Rival Confucianisms. Mencius or Shunzi? Some questions from last time.
What's the difference between Confucianism and Rujia? Are they the same thing? Do you remember the meanings of the words Tian, Tao, Li, Ren, Wuwei?
What was wrong in the spring and autumn period, and how did the Analects respond to this? Part 1. The Question of Hermeneutics Last time... We learned that Confucians refer to their own tradition as Rujia, the school of the refined, the school of the sages. As that title implies, it isn't just about Confucius, but rather about a whole collection or school of wise, authoritative people. Now, we're going to meet a few more of those sages.
But first, a little problem. If there's one teacher, say Confucius, or one text, say the Analects, that everyone agrees is to be followed, well then why do we need more sages? Doesn't that imply that Confucius or the Analects didn't get it right the first time? The answer of Confucianism is no, not at all.
We need more sages because people need to tell us how to interpret Confucius in the Analects. Confucius may tell us to follow Li in order to develop Ren, and the student of Confucius would agree. But who is to say exactly what Li is? Can Li change over time?
Confucius tells us to honor Tian and the ancestors, but now Confucius himself is one of the ancestors. Does that make a difference? What does Ren look like, precisely?
Is it learned, or is it innate in us? So the problem here isn't whether or not we should listen to Confucius and his Analects. It's how we should listen to them. Not are they right, but what do they mean?
How are we to interpret them? This topic is called hermeneutics. Hermeneutics asks, how do we interpret something? Suppose you're an American. And like the vast majority of Americans, you support the Bill of Rights, the first ten amendments to the U.S.
Constitution. And they were ratified in 1791. So, does that mean all Americans agree on what the Bill of Rights actually means? No, not at all.
For the most famous example, which many of you probably already know about, here is the Second Amendment of the Bill of Rights. A well-regulated militia, being necessary to the security of a free state, the right of the people to keep and bear arms shall not be infringed. Americans have been arguing over the meaning of this one sentence for some time, even though few Americans would say that they do not agree with it.

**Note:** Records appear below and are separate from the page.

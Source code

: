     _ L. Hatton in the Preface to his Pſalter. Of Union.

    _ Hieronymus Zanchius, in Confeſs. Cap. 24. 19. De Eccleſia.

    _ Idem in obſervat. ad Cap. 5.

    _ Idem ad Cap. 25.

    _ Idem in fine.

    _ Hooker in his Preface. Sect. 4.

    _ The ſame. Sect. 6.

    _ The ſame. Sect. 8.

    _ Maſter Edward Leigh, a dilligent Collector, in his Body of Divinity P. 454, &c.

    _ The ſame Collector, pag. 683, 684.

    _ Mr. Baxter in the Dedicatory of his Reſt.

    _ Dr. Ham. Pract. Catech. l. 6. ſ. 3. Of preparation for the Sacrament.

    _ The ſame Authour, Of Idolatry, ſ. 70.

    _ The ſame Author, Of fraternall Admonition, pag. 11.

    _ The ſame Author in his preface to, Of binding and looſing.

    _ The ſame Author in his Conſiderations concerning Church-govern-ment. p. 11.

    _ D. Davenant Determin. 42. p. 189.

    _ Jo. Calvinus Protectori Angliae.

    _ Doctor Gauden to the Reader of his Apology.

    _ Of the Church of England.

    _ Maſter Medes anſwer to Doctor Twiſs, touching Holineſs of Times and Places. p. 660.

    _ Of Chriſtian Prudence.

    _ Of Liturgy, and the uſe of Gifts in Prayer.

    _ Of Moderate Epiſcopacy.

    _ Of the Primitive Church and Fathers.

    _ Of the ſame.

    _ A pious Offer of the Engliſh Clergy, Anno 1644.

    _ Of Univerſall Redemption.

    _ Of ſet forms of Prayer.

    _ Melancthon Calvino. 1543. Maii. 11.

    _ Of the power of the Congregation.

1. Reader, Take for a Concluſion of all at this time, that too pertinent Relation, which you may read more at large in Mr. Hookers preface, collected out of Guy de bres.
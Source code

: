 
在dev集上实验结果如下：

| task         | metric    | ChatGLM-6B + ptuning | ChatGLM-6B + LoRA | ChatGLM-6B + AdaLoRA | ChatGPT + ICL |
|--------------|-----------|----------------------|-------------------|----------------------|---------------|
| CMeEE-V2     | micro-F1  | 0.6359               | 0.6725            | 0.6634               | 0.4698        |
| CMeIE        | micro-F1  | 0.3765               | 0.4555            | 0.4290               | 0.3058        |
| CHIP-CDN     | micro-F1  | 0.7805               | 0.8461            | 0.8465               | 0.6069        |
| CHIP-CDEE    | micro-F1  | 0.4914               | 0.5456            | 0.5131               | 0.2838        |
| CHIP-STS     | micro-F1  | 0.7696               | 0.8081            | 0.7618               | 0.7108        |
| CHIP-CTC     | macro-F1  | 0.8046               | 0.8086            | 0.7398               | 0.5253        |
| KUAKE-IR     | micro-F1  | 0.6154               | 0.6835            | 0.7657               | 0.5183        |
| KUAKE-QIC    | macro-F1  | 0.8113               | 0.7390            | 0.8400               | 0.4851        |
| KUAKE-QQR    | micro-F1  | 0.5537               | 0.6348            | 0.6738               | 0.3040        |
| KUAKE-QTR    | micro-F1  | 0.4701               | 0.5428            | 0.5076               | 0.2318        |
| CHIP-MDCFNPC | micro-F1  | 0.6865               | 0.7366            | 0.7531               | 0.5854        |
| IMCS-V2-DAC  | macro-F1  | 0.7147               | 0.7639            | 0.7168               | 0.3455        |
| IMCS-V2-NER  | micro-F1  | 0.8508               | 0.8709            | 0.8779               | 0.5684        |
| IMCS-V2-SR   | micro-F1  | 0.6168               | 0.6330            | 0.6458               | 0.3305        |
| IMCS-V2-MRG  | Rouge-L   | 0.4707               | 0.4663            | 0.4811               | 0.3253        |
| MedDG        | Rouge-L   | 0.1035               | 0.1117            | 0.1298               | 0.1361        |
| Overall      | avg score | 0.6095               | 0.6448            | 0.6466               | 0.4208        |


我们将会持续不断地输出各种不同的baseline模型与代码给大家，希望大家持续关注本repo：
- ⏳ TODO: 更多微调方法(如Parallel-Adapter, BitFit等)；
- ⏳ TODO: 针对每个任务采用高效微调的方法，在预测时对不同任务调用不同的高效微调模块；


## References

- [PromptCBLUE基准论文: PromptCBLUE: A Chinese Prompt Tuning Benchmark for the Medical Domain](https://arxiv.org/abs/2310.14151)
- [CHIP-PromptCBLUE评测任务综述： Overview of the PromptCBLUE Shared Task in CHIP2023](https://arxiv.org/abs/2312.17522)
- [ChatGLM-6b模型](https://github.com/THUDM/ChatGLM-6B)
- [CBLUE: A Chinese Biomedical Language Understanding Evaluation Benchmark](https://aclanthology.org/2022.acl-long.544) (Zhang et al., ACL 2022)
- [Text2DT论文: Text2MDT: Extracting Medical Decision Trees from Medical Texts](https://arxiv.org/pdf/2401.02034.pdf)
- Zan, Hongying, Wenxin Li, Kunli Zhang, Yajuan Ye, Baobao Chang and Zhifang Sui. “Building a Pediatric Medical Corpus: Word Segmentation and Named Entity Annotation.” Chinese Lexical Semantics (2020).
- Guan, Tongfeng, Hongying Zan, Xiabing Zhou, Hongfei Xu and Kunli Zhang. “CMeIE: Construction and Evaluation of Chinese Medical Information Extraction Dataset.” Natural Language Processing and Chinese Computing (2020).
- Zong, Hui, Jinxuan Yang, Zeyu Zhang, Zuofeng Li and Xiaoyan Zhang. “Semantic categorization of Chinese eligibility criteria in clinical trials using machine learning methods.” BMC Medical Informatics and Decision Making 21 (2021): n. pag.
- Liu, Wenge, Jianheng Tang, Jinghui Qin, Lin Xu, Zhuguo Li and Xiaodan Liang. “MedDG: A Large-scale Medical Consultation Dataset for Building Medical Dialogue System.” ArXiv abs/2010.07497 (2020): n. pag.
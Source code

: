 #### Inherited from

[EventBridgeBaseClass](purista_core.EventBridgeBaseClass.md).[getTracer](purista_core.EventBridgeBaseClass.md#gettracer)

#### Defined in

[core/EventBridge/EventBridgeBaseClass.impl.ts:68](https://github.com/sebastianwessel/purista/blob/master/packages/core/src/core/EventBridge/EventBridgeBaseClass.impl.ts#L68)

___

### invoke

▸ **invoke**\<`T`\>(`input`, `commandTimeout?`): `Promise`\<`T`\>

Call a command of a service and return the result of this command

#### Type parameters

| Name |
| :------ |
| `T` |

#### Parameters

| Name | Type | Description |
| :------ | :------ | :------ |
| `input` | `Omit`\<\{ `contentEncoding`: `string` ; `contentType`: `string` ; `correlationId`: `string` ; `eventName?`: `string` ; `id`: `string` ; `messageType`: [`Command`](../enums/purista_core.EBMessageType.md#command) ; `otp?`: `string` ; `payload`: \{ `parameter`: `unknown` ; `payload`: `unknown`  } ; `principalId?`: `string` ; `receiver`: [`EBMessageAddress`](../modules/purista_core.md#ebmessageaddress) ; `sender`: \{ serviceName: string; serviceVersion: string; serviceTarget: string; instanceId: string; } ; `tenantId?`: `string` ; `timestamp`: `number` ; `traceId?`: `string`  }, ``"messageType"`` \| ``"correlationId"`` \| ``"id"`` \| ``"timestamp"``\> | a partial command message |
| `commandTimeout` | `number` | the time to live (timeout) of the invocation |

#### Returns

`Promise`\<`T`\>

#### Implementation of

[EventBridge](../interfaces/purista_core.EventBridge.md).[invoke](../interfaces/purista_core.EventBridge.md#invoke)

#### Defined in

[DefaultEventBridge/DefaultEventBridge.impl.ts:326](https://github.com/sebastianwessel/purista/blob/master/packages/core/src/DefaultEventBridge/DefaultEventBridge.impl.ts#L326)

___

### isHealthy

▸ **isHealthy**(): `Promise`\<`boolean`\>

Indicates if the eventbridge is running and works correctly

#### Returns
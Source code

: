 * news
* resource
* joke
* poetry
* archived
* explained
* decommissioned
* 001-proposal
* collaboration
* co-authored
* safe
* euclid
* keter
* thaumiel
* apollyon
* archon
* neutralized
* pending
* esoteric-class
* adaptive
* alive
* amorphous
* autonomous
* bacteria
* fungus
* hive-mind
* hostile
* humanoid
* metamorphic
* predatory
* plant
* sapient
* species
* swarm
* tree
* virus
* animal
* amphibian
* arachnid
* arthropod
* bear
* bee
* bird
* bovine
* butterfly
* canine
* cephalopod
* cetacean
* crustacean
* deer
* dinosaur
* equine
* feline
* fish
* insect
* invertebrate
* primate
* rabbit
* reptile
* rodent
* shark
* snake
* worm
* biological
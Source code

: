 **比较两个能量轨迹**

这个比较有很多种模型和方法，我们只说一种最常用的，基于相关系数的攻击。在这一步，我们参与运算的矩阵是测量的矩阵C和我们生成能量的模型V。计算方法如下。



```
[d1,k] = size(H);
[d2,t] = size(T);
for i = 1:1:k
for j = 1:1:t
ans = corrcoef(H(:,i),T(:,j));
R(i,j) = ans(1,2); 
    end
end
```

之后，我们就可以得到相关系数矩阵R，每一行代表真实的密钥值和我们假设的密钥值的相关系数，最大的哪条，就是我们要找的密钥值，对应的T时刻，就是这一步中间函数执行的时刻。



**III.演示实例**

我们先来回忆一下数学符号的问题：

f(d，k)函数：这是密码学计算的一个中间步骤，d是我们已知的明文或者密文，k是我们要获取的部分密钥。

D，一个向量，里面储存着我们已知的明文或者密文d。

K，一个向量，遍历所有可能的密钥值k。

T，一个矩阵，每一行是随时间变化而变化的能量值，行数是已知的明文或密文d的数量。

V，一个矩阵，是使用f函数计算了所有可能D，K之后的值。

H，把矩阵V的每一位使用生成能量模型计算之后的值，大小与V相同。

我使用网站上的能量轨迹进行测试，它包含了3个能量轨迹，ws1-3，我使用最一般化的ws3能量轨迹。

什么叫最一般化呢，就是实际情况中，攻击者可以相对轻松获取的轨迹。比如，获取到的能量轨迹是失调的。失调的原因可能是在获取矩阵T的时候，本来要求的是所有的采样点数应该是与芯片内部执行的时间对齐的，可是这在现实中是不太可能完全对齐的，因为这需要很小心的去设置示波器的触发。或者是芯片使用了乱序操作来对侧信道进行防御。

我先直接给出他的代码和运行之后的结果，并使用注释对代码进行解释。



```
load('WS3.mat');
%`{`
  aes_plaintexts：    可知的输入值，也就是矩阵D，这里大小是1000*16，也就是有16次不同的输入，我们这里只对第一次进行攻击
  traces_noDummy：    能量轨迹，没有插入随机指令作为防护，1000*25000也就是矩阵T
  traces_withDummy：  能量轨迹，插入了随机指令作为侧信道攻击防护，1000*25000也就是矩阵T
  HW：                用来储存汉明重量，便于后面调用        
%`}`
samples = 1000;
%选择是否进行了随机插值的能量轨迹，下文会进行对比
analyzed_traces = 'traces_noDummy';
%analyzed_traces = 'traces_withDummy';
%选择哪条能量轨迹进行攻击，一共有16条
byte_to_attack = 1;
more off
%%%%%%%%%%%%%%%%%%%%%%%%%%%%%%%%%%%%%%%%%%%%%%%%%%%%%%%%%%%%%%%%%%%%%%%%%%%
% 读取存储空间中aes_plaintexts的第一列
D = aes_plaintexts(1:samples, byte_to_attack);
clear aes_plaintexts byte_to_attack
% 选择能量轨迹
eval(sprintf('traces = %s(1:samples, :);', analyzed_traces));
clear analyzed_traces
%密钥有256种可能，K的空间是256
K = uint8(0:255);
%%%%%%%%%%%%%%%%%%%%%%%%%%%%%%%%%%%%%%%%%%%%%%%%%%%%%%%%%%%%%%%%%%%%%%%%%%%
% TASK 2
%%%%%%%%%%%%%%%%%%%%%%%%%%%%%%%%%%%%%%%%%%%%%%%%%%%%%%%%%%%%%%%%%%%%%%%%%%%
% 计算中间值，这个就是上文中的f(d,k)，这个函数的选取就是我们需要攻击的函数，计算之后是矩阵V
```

Most Americans would say that they think it is literally correct, but that does not mean people aren't still fighting over it. First, we have linguistic questions. Are we supposed to interpret it using the English of 1791, when arms meant muskets and bayonets? Or do we use living English when arms includes semi-automatic weapons? When the text says infringed, does that mean repealed entirely?
So the government can limit the rights to keep and bear arms, they just can't take those rights away. Or does infringed mean bother in any way? So the government cannot make any laws which forbid arms at all.
Both meanings of infringed are possible. Second are questions of historical context. In 1791, there were no police forces, federal standing militaries, and the Americans had recently thrown off British rule. Well, none of those situations are true now.
So, does that difference of historical context affect the meaning of this sentence? Or is context unimportant? Third, there's problems of emphasis.
What's the most important part of this sentence? Is it the well-regulated militia part? Because that would suggest that the only reason people need arms is to be part of a government-regulated police force or army.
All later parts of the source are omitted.